People should stop defending Nintendo's decision to make underpowered consoles

#31Binba442Posted 4/21/2013 2:55:36 AM
Ghost-inZeShell posted...
I agree.

Personally, I would prefer if Nintendo were to give up the gimmic tactic and just make a Super GameCube.


I kinda like the gimmicks, sometimes they add to the game, but I am all for a super Gamecube, but last time, power didn't win out for nintendo, having a console only marginly weaker than the strongest didn't pay off for them.
#32Pac12345Posted 4/21/2013 3:06:34 AM
Solis posted...
NeoSamuel posted...
I would rather have a reasonably priced and less powerful console then an overpowered console that costs way too much.

Anyone remember $599 US Dollars announcement? I remember laughing at the sony fanboys too.


PS3 overpowered? If anything it was UNDERpowered.


Pac12345 posted...
Maybe the so called "hardcore gamers" should stop asking for for over powered consoles. Remember that having bigger isn't always better. Case in point: More power=Higher Development costs which leads to an interesting series of events

Actually, no, more power doesn't lead to higher development costs. In fact, it essentially reduces them by requiring less effort to achieve the same overall quality, especially graphically.

Not to mention, there's not many claiming that they should be overpowered. The general consensus seems to be that they should be notably more powerful than last gen consoles, which is pretty much expected since they were released over 6 years ago. An 8-10x power jump is more than reasonable. It's not like anyone was complaining that the SNES, N64, or Gamecube were "too powerful", after all, why is being powerful such a problem now?

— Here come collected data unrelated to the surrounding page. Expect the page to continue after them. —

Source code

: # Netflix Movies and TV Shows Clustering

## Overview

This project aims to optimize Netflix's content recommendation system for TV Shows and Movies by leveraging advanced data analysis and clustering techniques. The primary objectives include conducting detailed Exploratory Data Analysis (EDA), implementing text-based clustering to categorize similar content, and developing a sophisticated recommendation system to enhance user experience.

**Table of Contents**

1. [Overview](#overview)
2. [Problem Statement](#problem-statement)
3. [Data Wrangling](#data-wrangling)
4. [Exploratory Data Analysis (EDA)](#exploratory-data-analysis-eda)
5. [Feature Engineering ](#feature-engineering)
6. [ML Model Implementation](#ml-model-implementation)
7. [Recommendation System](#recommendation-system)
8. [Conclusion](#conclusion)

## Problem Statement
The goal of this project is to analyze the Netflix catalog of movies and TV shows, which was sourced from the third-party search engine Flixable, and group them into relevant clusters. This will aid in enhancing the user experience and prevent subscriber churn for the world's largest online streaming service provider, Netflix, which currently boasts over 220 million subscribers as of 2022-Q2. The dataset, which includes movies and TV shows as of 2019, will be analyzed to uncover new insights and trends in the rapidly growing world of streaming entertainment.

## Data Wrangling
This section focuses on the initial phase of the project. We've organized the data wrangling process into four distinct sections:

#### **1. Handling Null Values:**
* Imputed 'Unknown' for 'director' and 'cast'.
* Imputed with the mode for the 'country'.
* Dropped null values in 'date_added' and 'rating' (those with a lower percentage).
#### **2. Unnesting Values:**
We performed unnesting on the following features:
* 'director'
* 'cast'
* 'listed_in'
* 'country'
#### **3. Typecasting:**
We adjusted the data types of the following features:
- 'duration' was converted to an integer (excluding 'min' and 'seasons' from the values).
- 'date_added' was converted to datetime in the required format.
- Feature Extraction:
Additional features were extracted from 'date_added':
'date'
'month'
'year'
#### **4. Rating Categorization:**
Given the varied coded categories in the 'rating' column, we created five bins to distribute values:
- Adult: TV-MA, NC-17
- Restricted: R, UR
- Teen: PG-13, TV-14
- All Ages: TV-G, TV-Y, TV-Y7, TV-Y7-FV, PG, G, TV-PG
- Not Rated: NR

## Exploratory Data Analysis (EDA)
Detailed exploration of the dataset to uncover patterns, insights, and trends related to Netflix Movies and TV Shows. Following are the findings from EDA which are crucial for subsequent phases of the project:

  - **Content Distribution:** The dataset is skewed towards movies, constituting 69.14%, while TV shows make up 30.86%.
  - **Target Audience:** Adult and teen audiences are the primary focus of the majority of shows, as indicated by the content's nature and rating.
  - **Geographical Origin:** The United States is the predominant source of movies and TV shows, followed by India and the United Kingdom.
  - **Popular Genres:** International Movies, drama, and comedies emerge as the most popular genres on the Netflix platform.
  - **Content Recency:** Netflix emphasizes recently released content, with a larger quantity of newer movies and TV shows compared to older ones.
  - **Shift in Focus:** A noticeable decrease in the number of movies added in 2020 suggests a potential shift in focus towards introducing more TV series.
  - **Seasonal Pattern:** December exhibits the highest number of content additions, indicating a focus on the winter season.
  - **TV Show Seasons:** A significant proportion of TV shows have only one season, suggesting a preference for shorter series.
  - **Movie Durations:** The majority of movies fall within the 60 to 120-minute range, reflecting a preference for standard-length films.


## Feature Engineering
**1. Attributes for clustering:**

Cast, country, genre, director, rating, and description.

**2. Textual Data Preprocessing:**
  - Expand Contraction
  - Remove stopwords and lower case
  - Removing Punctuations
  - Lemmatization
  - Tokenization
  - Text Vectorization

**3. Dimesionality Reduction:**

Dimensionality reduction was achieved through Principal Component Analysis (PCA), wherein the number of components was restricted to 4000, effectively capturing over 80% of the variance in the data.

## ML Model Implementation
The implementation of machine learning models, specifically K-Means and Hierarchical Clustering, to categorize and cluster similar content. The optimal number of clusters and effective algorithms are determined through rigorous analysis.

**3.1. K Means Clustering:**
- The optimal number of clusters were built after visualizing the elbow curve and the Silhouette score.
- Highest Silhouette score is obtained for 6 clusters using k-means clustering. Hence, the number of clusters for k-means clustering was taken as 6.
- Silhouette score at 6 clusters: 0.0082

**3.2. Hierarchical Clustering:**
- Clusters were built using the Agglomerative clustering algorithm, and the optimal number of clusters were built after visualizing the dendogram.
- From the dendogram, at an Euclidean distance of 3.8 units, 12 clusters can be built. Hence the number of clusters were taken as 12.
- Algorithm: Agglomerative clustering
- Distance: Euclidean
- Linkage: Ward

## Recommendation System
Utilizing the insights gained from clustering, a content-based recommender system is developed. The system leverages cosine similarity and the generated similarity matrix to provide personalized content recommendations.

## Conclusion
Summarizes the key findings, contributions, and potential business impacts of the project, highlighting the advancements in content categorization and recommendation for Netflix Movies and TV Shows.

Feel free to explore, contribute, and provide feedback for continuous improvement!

Ah, yes, that is a common misconception. While not entirely false (Cause the things you said are true), the fact remains that your statement is incomplete (Not false or wrong).

Yes, it is true that the more processing power, the easier is to achieve the same thing; you don't have to spend time thinking on how to overcome limitations or balance things out because you have more "space" (processing power) to do things. HOWEVER, the higher the jump is in power (Specially in terms of graphics), the MORE ASSETS YOU NEED TO INCORPORATE.

Let me give you a brief example:

Normally, when building 3D models of things that are in game (A gun for example), you would need to model, say 400 triangles to shape a pistol. If you had a computer 10 or 20 times more powerful than the one you are using, THEN it would be easier to add Anti-Aliasing and textures and lighting, etc. BUT, the thing is, that with more power at your disposal, you need to also up the count of polygons (triangles in this case) so that you make use of all that extra power and you provide your consumer with higher end graphics.

In the end, instead of spending X amount of time modeling a 400 triangle pistol, you end up spending double or triple the amount of time modeling a 4,000 or 5,000 triangle pistol.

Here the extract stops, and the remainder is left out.